Sifuentes Ibarra has not offered any explanation sufficient to establish that almost nine months after her daughter’s medical emergency that she still faced a choice of evils and chose the lesser evil or that there were no other legal alternatives to violating the law. For example, if her daughter needed a caretaker nine months after she was brought to the United States, there were legal alternatives available, such as the daughter’s father, who legally resides in the United States, or temporary care by a third party or a court appointed custodian. Also, her failure to petition the Attorney General “for temporary admission into the United States on the basis of [the] dire medical condition” precludes a necessity defense. Id. at 1126. Sifuentes Ibarra made no such petition to the Attorney General.

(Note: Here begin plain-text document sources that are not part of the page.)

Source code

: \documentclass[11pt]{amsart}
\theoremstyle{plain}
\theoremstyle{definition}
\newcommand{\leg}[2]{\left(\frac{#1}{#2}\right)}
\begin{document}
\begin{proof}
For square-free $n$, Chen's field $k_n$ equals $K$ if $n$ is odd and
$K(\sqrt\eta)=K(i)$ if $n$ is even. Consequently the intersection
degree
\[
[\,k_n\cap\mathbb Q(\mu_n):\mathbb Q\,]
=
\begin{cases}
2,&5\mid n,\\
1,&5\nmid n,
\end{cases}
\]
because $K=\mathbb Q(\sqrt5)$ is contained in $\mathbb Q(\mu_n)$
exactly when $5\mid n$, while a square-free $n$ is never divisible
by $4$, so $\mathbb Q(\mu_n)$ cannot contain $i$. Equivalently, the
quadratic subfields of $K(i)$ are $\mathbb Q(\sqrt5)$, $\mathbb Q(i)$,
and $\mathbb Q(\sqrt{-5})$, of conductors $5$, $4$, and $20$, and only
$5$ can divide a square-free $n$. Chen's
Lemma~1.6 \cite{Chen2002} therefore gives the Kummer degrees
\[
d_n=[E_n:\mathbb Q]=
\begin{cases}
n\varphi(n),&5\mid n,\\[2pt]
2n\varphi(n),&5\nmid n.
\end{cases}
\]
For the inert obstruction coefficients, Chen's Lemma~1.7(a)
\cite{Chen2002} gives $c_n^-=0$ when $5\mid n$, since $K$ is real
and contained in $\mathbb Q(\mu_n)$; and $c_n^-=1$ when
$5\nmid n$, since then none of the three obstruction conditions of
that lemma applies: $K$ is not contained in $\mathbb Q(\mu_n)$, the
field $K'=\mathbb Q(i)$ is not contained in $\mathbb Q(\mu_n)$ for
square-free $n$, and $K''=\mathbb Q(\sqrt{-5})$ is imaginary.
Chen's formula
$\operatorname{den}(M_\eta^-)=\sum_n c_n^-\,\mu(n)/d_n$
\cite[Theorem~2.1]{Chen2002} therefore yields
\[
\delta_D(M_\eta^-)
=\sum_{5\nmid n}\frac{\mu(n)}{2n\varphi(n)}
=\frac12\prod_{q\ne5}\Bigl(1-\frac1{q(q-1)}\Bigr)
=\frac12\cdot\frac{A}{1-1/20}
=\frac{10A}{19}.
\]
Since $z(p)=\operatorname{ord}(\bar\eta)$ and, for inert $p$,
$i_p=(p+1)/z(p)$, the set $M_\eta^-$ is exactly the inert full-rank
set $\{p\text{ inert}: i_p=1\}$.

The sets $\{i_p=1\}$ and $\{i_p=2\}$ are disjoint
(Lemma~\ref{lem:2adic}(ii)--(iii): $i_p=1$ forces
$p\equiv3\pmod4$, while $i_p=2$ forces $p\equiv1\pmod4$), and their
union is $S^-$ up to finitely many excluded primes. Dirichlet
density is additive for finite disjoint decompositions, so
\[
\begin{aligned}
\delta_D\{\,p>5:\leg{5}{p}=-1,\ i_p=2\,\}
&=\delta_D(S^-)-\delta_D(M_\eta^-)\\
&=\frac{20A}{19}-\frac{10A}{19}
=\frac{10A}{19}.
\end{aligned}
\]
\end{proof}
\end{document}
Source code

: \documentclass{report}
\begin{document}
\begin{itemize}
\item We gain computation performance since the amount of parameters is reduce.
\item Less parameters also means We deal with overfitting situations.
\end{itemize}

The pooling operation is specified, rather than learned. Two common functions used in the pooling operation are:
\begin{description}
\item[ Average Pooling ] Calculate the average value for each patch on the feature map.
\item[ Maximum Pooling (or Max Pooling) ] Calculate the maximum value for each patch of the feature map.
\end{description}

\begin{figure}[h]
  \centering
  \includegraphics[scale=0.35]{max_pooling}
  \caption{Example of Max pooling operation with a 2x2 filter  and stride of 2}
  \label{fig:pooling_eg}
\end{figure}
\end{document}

*197Her challenge to the district court’s upward adjustment under the United States Sentencing Guidelines Manual § 2L1.2(b)(l)(A) (2003) due to her prior felony conviction for alien smuggling under 8 U.S.C. § 1324(a)(2) also fails. In United States v. Rodriguez-Lara, 421 F.3d 932, 949-50 (9th Cir.2005), we recently reaffirmed the rule that in the sentencing context, the fact of a prior conviction need not be alleged in the indictment nor proved to a jury beyond a reasonable doubt. Sifuentes Ibarra’s sixty-four month sentence was consistent with the sentencing guidelines, which the district court recognized as advisory, and was within the statutory maximum of both 8 U.S.C. § 1326(b)(1) (ten year statutory maximum) and § 1326(b)(2) (twenty year statutory maximum).
AFFIRMED.

 This disposition is not appropriate for publication and may not be cited to or by the courts of this circuit except as provided by 9 th Cir. R. 36-3.